Evaluation of panels of antigens for serodiagnosis of tuberculosis.

机构信息

Department of Central Laboratory.

Department of Beijing Key Laboratory for Drug Resistance Tuberculosis Research, Beijing Chest Hospital, Capital Medical University, Beijing Tuberculosis and Thoracic Tumour Research Institute, Beijing.

出版信息

Int J Tuberc Lung Dis. 2018 Aug 1;22(8):959-965. doi: 10.5588/ijtld.18.0060.

DOI:10.5588/ijtld.18.0060
PMID:29991408
Abstract

OBJECTIVE

To evaluate antibody responses to panels of Mycobacterium tuberculosis antigens for serological diagnosis of active tuberculosis (TB).

DESIGN

We cloned, expressed and purified 10 M. tuberculosis recombinant proteins 38KD, MPT32 (M. tuberculosis protein 32), MPT64, EspC (ESX-1 secretion-associated protein), Mtb81, Rv3881, Rv3425, Rv0222, Rv3872 and CFP21 (culture filtrate protein 21), and obtained lipoarabinomannan (LAM) polysaccharide antigen from BEI Resources.

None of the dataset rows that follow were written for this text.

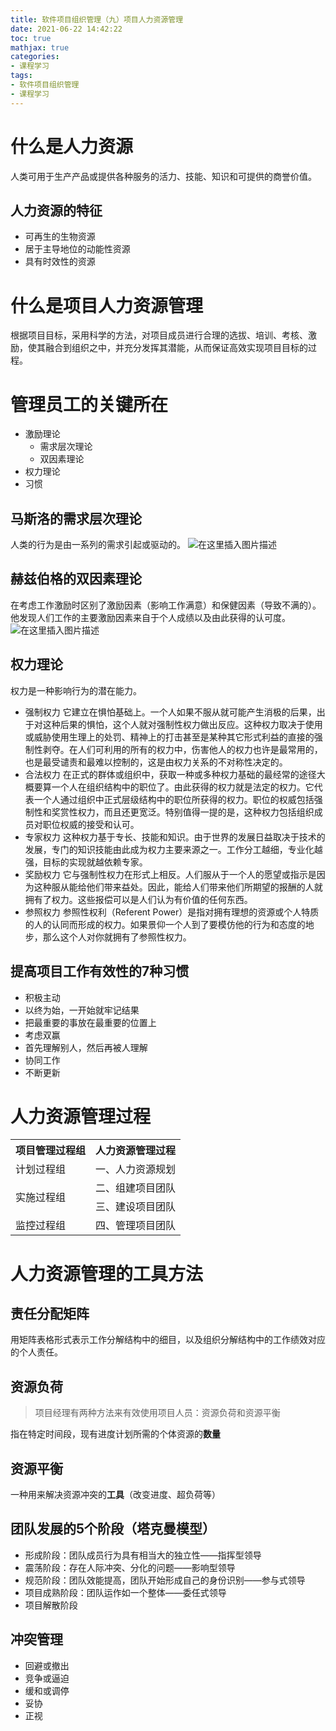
 ```yaml
---
title: 软件项目组织管理（九）项目人力资源管理
date: 2021-06-22 14:42:22
toc: true
mathjax: true
categories:
- 课程学习
tags:
- 软件项目组织管理
- 课程学习
---
```


# 什么是人力资源
人类可用于生产产品或提供各种服务的活力、技能、知识和可提供的商誉价值。
## 人力资源的特征
- 可再生的生物资源
- 居于主导地位的动能性资源
- 具有时效性的资源
# 什么是项目人力资源管理
根据项目目标，采用科学的方法，对项目成员进行合理的选拔、培训、考核、激励，使其融合到组织之中，并充分发挥其潜能，从而保证高效实现项目目标的过程。
# 管理员工的关键所在
- 激励理论
  - 需求层次理论
  - 双因素理论
- 权力理论
- 习惯
## 马斯洛的需求层次理论
人类的行为是由一系列的需求引起或驱动的。
![在这里插入图片描述](https://raw.githubusercontent.com/buttering/EasyBlogs/master/asset/pictures/7ceb73130963f7b9eb6704045c8fadfa/792bc8d5bcde6ca3aba11af21ece394b.png)
## 赫兹伯格的双因素理论
在考虑工作激励时区别了激励因素（影响工作满意）和保健因素（导致不满的）。
他发现人们工作的主要激励因素来自于个人成绩以及由此获得的认可度。
![在这里插入图片描述](https://raw.githubusercontent.com/buttering/EasyBlogs/master/asset/pictures/7ceb73130963f7b9eb6704045c8fadfa/f9c0009eaa9cc60252e44ecc3fbe923d.png)
## 权力理论
权力是一种影响行为的潜在能力。
- 强制权力
它建立在惧怕基础上。一个人如果不服从就可能产生消极的后果，出于对这种后果的惧怕，这个人就对强制性权力做出反应。这种权力取决于使用或威胁使用生理上的处罚、精神上的打击甚至是某种其它形式利益的直接的强制性剥夺。在人们可利用的所有的权力中，伤害他人的权力也许是最常用的，也是最受谴责和最难以控制的，这是由权力关系的不对称性决定的。
- 合法权力
在正式的群体或组织中，获取一种或多种权力基础的最经常的途径大概要算一个人在组织结构中的职位了。由此获得的权力就是法定的权力。它代表一个人通过组织中正式层级结构中的职位所获得的权力。职位的权威包括强制性和奖赏性权力，而且还更宽泛。特别值得一提的是，这种权力包括组织成员对职位权威的接受和认可。
- 专家权力
这种权力基于专长、技能和知识。由于世界的发展日益取决于技术的发展，专门的知识技能由此成为权力主要来源之一。工作分工越细，专业化越强，目标的实现就越依赖专家。
- 奖励权力
它与强制性权力在形式上相反。人们服从于一个人的愿望或指示是因为这种服从能给他们带来益处。因此，能给人们带来他们所期望的报酬的人就拥有了权力。这些报偿可以是人们认为有价值的任何东西。 
- 参照权力
参照性权利（Referent Power）是指对拥有理想的资源或个人特质的人的认同而形成的权力。如果景仰一个人到了要模仿他的行为和态度的地步，那么这个人对你就拥有了参照性权力。
## 提高项目工作有效性的7种习惯
- 积极主动
- 以终为始，一开始就牢记结果
- 把最重要的事放在最重要的位置上
- 考虑双赢
- 首先理解别人，然后再被人理解
- 协同工作
- 不断更新
# 人力资源管理过程
<table>
	<tr>
		<th>项目管理过程组</th><th>人力资源管理过程</th>
	</tr>
		<tr>
		<td>计划过程组</td><td>一、人力资源规划</td>
	</tr>
		<tr>
		<td rowspan='2'>实施过程组</td><td>二、组建项目团队</td>
	</tr>
		<tr>
		<td>三、建设项目团队</td>
	</tr>
		<tr>
		<td>监控过程组</td><td>四、管理项目团队</td>
	</tr>
</table>

# 人力资源管理的工具方法
## 责任分配矩阵
用矩阵表格形式表示工作分解结构中的细目，以及组织分解结构中的工作绩效对应的个人责任。

## 资源负荷
> 项目经理有两种方法来有效使用项目人员：资源负荷和资源平衡

指在特定时间段，现有进度计划所需的个体资源的**数量**
## 资源平衡
一种用来解决资源冲突的**工具**（改变进度、超负荷等）
## 团队发展的5个阶段（塔克曼模型）
- 形成阶段：团队成员行为具有相当大的独立性——指挥型领导
- 震荡阶段：存在人际冲突、分化的问题——影响型领导
- 规范阶段：团队效能提高，团队开始形成自己的身份识别——参与式领导
- 项目成熟阶段：团队运作如一个整体——委任式领导
- 项目解散阶段
## 冲突管理
- 回避或撤出
- 竞争或逼迫
- 缓和或调停
- 妥协
- 正视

The plasma immunoglobulin (Ig)G titre responses to the 11 antigens based on 45 patients with pulmonary TB (PTB) and 30 healthy controls (HCs) were first evaluated using enzyme-linked immunosorbent assays. Antigens with high sensitivities were then selected for further investigation in 200 PTB patients (121 smear- or culture-positive patients, 79 smear- or culture-negative patients) and 152 HCs.

RESULTS

LAM, 38KD, MPT32, MPT64, EspC and Mtb81 were chosen. The LAM, 38KD, MPT32 and EspC IgG titres were significantly higher in Bacterium-negative TB patients than in HCs, except for MPT64 and Mtb81. The sensitivity of the individual antigens for detecting antibodies ranged from 21.5% to 67.0%, with 74.3-98.0% specificity. The sensitivity of MPT32 was higher than that of 38KD at a high level of specificity. The six-antigen combination reached a sensitivity of 69.6% in bacterium-negative TB patients, with 77.0% specificity.

CONCLUSION

The combination panel had markedly improved sensitivity, but specificity requires further enhancement.

摘要

目的

评估针对结核分枝杆菌抗原的抗体反应,以用于活动性肺结核(TB)的血清学诊断。

设计

我们克隆、表达和纯化了 10 种结核分枝杆菌重组蛋白 38KD、MPT32(结核分枝杆菌蛋白 32)、MPT64、EspC(ESX-1 分泌相关蛋白)、Mtb81、Rv3881、Rv3425、Rv0222、Rv3872 和 CFP21(培养滤液蛋白 21),并从 BEI 资源中获得了脂阿拉伯甘露聚糖(LAM)多糖抗原。首先使用酶联免疫吸附试验评估了 45 例肺结核(PTB)患者和 30 例健康对照(HC)患者对基于 11 种抗原的血浆免疫球蛋白(IgG)滴度反应。然后选择高灵敏度的抗原,在 200 例 PTB 患者(121 例涂片或培养阳性患者,79 例涂片或培养阴性患者)和 152 例 HC 中进行进一步研究。

结果

选择了 LAM、38KD、MPT32、MPT64、EspC 和 Mtb81。LAM、38KD、MPT32 和 EspC 的 IgG 滴度在细菌阴性的 TB 患者中明显高于 HC,除了 MPT64 和 Mtb81。各抗原检测抗体的灵敏度范围为 21.5%至 67.0%,特异性为 74.3-98.0%。MPT32 的灵敏度高于 38KD,特异性较高。在细菌阴性的 TB 患者中,六抗原组合的灵敏度达到 69.6%,特异性为 77.0%。

结论

组合面板的敏感性有了明显提高,但特异性需要进一步提高。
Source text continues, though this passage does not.